VIDEO: Watch Vidal read a portion of this chapter (Flash required) or try Quicktime.

By Gore Vidal

Editor’s note: In this Truthdig exclusive excerpt from his just-released book, “Point to Point Navigation: A Memoir,” National Book Award-winning author Gore Vidal recounts Depression-era episodes of his life involving his grandfather T.P. Gore, the blind senator from Oklahoma, along with a political awakening that followed young Vidal’s viewing of “The Prince and the Pauper.”

Chapter Five

My memory of the Depression is more of talk on the radio and in the house than of actual scenes of apple-selling in the street. Also, I did not always understand what I heard. When stock market shares fell, I thought that chairs were falling out of second-story windows. I did know that senators spent their days in the Senate chamber passing bills—dollar bills, I thought—from one to another, by no means an entirely surreal image.

At the age of five I sat in the Senate gallery and watched as T. P. Gore was sworn in for a fourth term. Defeated in 1920, he had made a triumphant return in 1930. I recall the skylit pale greens of the chamber so like the aquarium in the basement of the Commerce Building. I was also very much aware of my grandfather’s enemy (and my father’s friend and employer), the loudly menacing Franklin D. Roosevelt, with a black spot—like a dog’s—over his left eyebrow. He was always in the papers and on the radio; worse, there he was in practically every newsreel, smiling balefully at us and tossing his huge head about.

Finally, in the spring of 1932, I saw at first hand history before it was screened. A thousand veterans of the First World War had arrived in the capital to demand a bonus for their services in the late and, to my grandfather, unnecessary war. These veterans were known as the Bonus Army, or Boners for short. By June, there were seventeen thousand of them encamped around Washington and in deserted buildings near the Capitol. The city panicked. There was talk of a revolution, like the recent one in Russia, or the one in France, which I knew so well from having seen so many movies.

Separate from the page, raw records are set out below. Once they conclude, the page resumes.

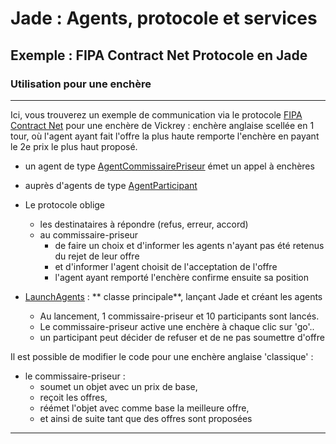 # Jade : Agents, protocole et services

## Exemple : FIPA Contract Net Protocole en Jade

### Utilisation pour une enchère

---

Ici, vous trouverez un exemple de communication via le
protocole [FIPA Contract Net](http://www.fipa.org/specs/fipa00029/SC00029H.html) pour une enchère de Vickrey : enchère
anglaise scellée en 1 tour, où l'agent ayant fait l'offre la plus haute remporte l'enchère en payant le 2e prix le 
plus haut proposé.

- un agent de
  type [AgentCommissairePriseur](https://github.com/EmmanuelADAM/jade/blob/master/protocoles/anglaisesscellees/agents/AgentCommissairePriseur.java)
  émet un appel à enchères
- auprès d'agents de
  type [AgentParticipant](https://github.com/EmmanuelADAM/jade/blob/master/protocoles/anglaisesscellees/agents/AgentParticipant.java)
- Le protocole oblige
    - les destinataires à répondre (refus, erreur, accord)
    - au commissaire-priseur
        - de faire un choix et d'informer les agents n'ayant pas été retenus du rejet de leur offre
        - et d'informer l'agent choisit de l'acceptation de l'offre
        - l'agent ayant remporté l'enchère confirme ensuite sa position

- [LaunchAgents](https://https://github.com/EmmanuelADAM/jade/blob/master/protocoles/anglaisesscellees/launch/LaunchAgents.java) : **
  classe principale**, lançant Jade et créant les agents
    - Au lancement, 1 commissaire-priseur et 10 participants sont lancés.
    - Le commissaire-priseur active une enchère à chaque clic sur 'go'..
    - un participant peut décider de refuser et de ne pas soumettre d'offre

Il est possible de modifier le code pour une enchère anglaise 'classique' :

- le commissaire-priseur : 
  - soumet un objet avec un prix de base,
  - reçoit les offres,
  - réémet l'objet avec comme base la meilleure offre,
  - et ainsi de suite tant que des offres sont proposées

 --- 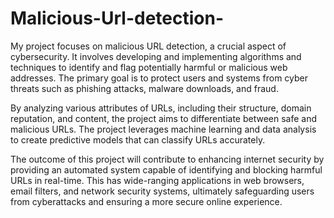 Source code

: # Malicious-Url-detection-
My project focuses on malicious URL detection, a crucial aspect of cybersecurity. It involves developing and implementing algorithms and techniques to identify and flag potentially harmful or malicious web addresses. The primary goal is to protect users and systems from cyber threats such as phishing attacks, malware downloads, and fraud.

By analyzing various attributes of URLs, including their structure, domain reputation, and content, the project aims to differentiate between safe and malicious URLs. The project leverages machine learning and data analysis to create predictive models that can classify URLs accurately.

The outcome of this project will contribute to enhancing internet security by providing an automated system capable of identifying and blocking harmful URLs in real-time. This has wide-ranging applications in web browsers, email filters, and network security systems, ultimately safeguarding users from cyberattacks and ensuring a more secure online experience.
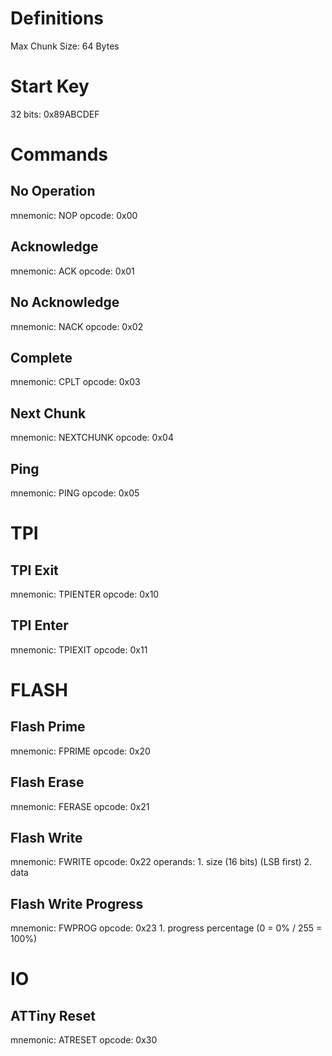 # Definitions
Max Chunk Size: 64 Bytes

# Start Key
32 bits: 0x89ABCDEF

# Commands
## No Operation
mnemonic: NOP
opcode: 0x00

## Acknowledge
mnemonic: ACK
opcode: 0x01

## No Acknowledge
mnemonic: NACK
opcode: 0x02

## Complete
mnemonic: CPLT
opcode: 0x03

## Next Chunk
mnemonic: NEXTCHUNK
opcode: 0x04

## Ping
mnemonic: PING
opcode: 0x05

# TPI
## TPI Exit
mnemonic: TPIENTER
opcode: 0x10

## TPI Enter
mnemonic: TPIEXIT
opcode: 0x11

# FLASH
## Flash Prime
mnemonic: FPRIME
opcode: 0x20

## Flash Erase
mnemonic: FERASE
opcode: 0x21

## Flash Write
mnemonic: FWRITE
opcode: 0x22
operands:
    1. size (16 bits) (LSB first)
    2. data

## Flash Write Progress
mnemonic: FWPROG
opcode: 0x23
    1. progress percentage (0 = 0% / 255 = 100%)

# IO
## ATTiny Reset
mnemonic: ATRESET
opcode: 0x30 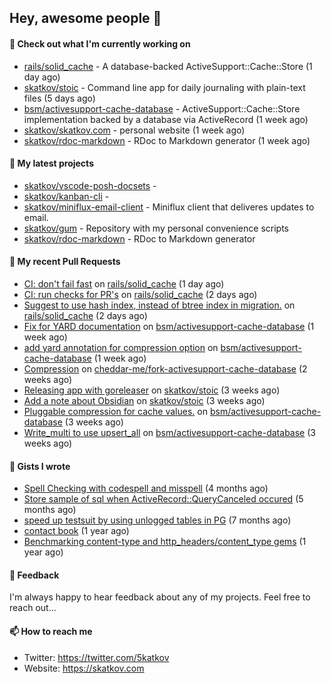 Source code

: ## Hey, awesome people 👋

#### 👷 Check out what I'm currently working on
 
- [rails/solid_cache](https://github.com/rails/solid_cache) - A database-backed ActiveSupport::Cache::Store (1 day ago) 
- [skatkov/stoic](https://github.com/skatkov/stoic) - Command line app for daily journaling with plain-text files (5 days ago) 
- [bsm/activesupport-cache-database](https://github.com/bsm/activesupport-cache-database) - ActiveSupport::Cache::Store implementation backed by a database via ActiveRecord (1 week ago) 
- [skatkov/skatkov.com](https://github.com/skatkov/skatkov.com) - personal website (1 week ago) 
- [skatkov/rdoc-markdown](https://github.com/skatkov/rdoc-markdown) - RDoc to Markdown generator (1 week ago)

#### 🌱 My latest projects
 
- [skatkov/vscode-posh-docsets](https://github.com/skatkov/vscode-posh-docsets) -  
- [skatkov/kanban-cli](https://github.com/skatkov/kanban-cli) -  
- [skatkov/miniflux-email-client](https://github.com/skatkov/miniflux-email-client) - Miniflux client that deliveres updates to email. 
- [skatkov/gum](https://github.com/skatkov/gum) - Repository with my personal convenience scripts 
- [skatkov/rdoc-markdown](https://github.com/skatkov/rdoc-markdown) - RDoc to Markdown generator


#### 🔨 My recent Pull Requests
 
- [CI: don&#39;t fail fast](https://github.com/rails/solid_cache/pull/97) on [rails/solid_cache](https://github.com/rails/solid_cache) (1 day ago) 
- [CI: run checks for PR&#39;s](https://github.com/rails/solid_cache/pull/95) on [rails/solid_cache](https://github.com/rails/solid_cache) (2 days ago) 
- [Suggest to use hash index, instead of btree index in migration.](https://github.com/rails/solid_cache/pull/94) on [rails/solid_cache](https://github.com/rails/solid_cache) (2 days ago) 
- [Fix for YARD documentation](https://github.com/bsm/activesupport-cache-database/pull/44) on [bsm/activesupport-cache-database](https://github.com/bsm/activesupport-cache-database) (1 week ago) 
- [add yard annotation for compression option](https://github.com/bsm/activesupport-cache-database/pull/43) on [bsm/activesupport-cache-database](https://github.com/bsm/activesupport-cache-database) (1 week ago) 
- [Compression](https://github.com/cheddar-me/fork-activesupport-cache-database/pull/1) on [cheddar-me/fork-activesupport-cache-database](https://github.com/cheddar-me/fork-activesupport-cache-database) (2 weeks ago) 
- [Releasing app with goreleaser](https://github.com/skatkov/stoic/pull/27) on [skatkov/stoic](https://github.com/skatkov/stoic) (3 weeks ago) 
- [Add a note about Obsidian](https://github.com/skatkov/stoic/pull/26) on [skatkov/stoic](https://github.com/skatkov/stoic) (3 weeks ago) 
- [Pluggable compression for cache values.](https://github.com/bsm/activesupport-cache-database/pull/42) on [bsm/activesupport-cache-database](https://github.com/bsm/activesupport-cache-database) (3 weeks ago) 
- [Write_multi to use upsert_all](https://github.com/bsm/activesupport-cache-database/pull/41) on [bsm/activesupport-cache-database](https://github.com/bsm/activesupport-cache-database) (3 weeks ago)

#### 📓 Gists I wrote
 
- [Spell Checking with codespell and misspell](https://gist.github.com/abf49d80e98ac42b3cac397c9efc383f) (4 months ago) 
- [Store sample of sql when ActiveRecord::QueryCanceled occured](https://gist.github.com/17d1f53d38ea90c4a4c678197e682173) (5 months ago) 
- [speed up testsuit by using unlogged tables in PG](https://gist.github.com/e482617b2a1f9635738a0b66ec0cb327) (7 months ago) 
- [contact book](https://gist.github.com/18f317a0affb0fa7ee0e74511c340422) (1 year ago) 
- [Benchmarking content-type and http_headers/content_type gems](https://gist.github.com/eb18ae1f9f75e822812b64a0ae44915d) (1 year ago)

#### 💬 Feedback
I'm always happy to hear feedback about any of my projects. Feel free to reach out...

#### 📫 How to reach me

- Twitter: https://twitter.com/5katkov 
- Website: https://skatkov.com
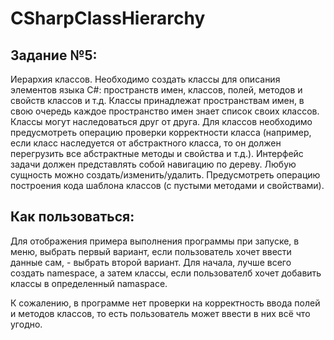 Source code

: # CSharpClassHierarchy

## Задание №5:

Иерархия классов. Необходимо создать классы для описания элементов языка C#: пространств имен, классов, полей, методов
и свойств классов и т.д. Классы принадлежат пространствам имен, в свою очередь каждое пространство имен знает список 
своих классов. Классы могут наследоваться друг от друга. Для классов необходимо предусмотреть операцию проверки 
корректности класса (например, если класс наследуется от абстрактного класса, то он должен перегрузить все абстрактные
методы и свойства и т.д.). Интерфейс задачи должен представлять собой навигацию по дереву. Любую сущность
можно создать/изменить/удалить. Предусмотреть операцию построения кода шаблона классов
(с пустыми методами и свойствами).

## Как пользоваться:

Для отображения примера выполнения программы при запуске, в меню, выбрать первый вариант, если пользователь хочет ввести
данные сам, - выбрать второй вариант. Для начала, лучше всего создать namespace, а затем классы, если пользователб хочет
добавить классы в определенный namaspace. 

К сожалению, в программе нет проверки на корректность ввода полей и методов классов, то есть пользователь может ввести
в них всё что угодно. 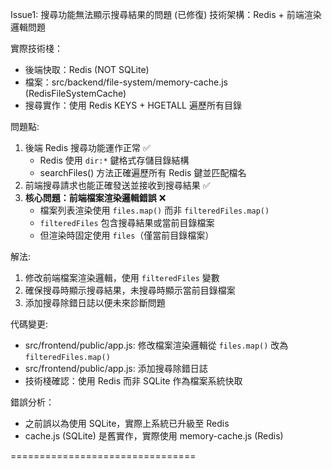 Issue1: 搜尋功能無法顯示搜尋結果的問題 (已修復)
技術架構：Redis + 前端渲染邏輯問題

實際技術棧：
- 後端快取：Redis (NOT SQLite)
- 檔案：src/backend/file-system/memory-cache.js (RedisFileSystemCache)
- 搜尋實作：使用 Redis KEYS + HGETALL 遍歷所有目錄

問題點: 
1. 後端 Redis 搜尋功能運作正常 ✅
   - Redis 使用 `dir:*` 鍵格式存儲目錄結構
   - searchFiles() 方法正確遍歷所有 Redis 鍵並匹配檔名
2. 前端搜尋請求也能正確發送並接收到搜尋結果 ✅
3. **核心問題：前端檔案渲染邏輯錯誤** ❌
   - 檔案列表渲染使用 `files.map()` 而非 `filteredFiles.map()`
   - `filteredFiles` 包含搜尋結果或當前目錄檔案
   - 但渲染時固定使用 `files`（僅當前目錄檔案）

解法: 
1. 修改前端檔案渲染邏輯，使用 `filteredFiles` 變數
2. 確保搜尋時顯示搜尋結果，未搜尋時顯示當前目錄檔案
3. 添加搜尋除錯日誌以便未來診斷問題

代碼變更: 
- src/frontend/public/app.js: 修改檔案渲染邏輯從 `files.map()` 改為 `filteredFiles.map()`
- src/frontend/public/app.js: 添加搜尋除錯日誌
- 技術棧確認：使用 Redis 而非 SQLite 作為檔案系統快取

錯誤分析：
- 之前誤以為使用 SQLite，實際上系統已升級至 Redis
- cache.js (SQLite) 是舊實作，實際使用 memory-cache.js (Redis)

================================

At first, I thought that the Boners were just that—white skeletons like those jointed cardboard ones displayed at Halloween. Bony figures filled my nightmares until it was explained to me that these Boners were not from slaughterhouses but from poorhouses. My grandfather was against granting them a bonus. A onetime fiery populist from the Mississippi up-country, and a contributor to the only socialist constitution of the fifty states, he had come to the conclusion that “if there was any race other than the human race, I’d go join it.” He was a genuine populist; but he did not like people very much. He always said no to anyone who wanted government aid. On one memorable occasion, the blind senator was denounced to his face by a blind suppliant for federal aid. On the other hand, he believed in justice—due process, anyway—for all, equally.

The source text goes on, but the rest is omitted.